Entries supplied
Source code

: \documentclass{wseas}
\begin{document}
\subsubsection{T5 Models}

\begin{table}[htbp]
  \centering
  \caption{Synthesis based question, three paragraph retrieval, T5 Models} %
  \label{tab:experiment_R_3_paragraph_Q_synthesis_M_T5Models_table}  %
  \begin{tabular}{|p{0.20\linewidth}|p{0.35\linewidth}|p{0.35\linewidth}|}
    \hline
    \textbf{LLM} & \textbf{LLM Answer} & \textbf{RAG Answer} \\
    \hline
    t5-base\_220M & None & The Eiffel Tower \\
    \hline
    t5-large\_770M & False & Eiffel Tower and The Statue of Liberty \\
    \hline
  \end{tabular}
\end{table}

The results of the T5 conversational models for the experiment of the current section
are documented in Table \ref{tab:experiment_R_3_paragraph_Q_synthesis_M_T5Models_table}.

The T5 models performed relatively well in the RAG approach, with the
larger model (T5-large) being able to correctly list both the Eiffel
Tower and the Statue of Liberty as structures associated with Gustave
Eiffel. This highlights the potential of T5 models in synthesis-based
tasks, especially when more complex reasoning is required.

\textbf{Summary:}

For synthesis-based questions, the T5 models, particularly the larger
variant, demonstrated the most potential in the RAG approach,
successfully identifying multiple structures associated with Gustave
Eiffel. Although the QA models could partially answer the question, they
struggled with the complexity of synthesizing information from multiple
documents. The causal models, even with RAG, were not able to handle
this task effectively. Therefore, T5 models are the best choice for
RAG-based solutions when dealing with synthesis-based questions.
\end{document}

Assignment
Print exactly the lines between the line with "based question, three" and the final line of the records above, both included.

Output of the exercise
  \caption{Synthesis based question, three paragraph retrieval, T5 Models} %
  \label{tab:experiment_R_3_paragraph_Q_synthesis_M_T5Models_table}  %
  \begin{tabular}{|p{0.20\linewidth}|p{0.35\linewidth}|p{0.35\linewidth}|}
    \hline
    \textbf{LLM} & \textbf{LLM Answer} & \textbf{RAG Answer} \\
    \hline
    t5-base\_220M & None & The Eiffel Tower \\
    \hline
    t5-large\_770M & False & Eiffel Tower and The Statue of Liberty \\
    \hline
  \end{tabular}
\end{table}

The results of the T5 conversational models for the experiment of the current section
are documented in Table \ref{tab:experiment_R_3_paragraph_Q_synthesis_M_T5Models_table}.

The T5 models performed relatively well in the RAG approach, with the
larger model (T5-large) being able to correctly list both the Eiffel
Tower and the Statue of Liberty as structures associated with Gustave
Eiffel. This highlights the potential of T5 models in synthesis-based
tasks, especially when more complex reasoning is required.

\textbf{Summary:}

For synthesis-based questions, the T5 models, particularly the larger
variant, demonstrated the most potential in the RAG approach,
successfully identifying multiple structures associated with Gustave
Eiffel. Although the QA models could partially answer the question, they
struggled with the complexity of synthesizing information from multiple
documents. The causal models, even with RAG, were not able to handle
this task effectively. Therefore, T5 models are the best choice for
RAG-based solutions when dealing with synthesis-based questions.
\end{document}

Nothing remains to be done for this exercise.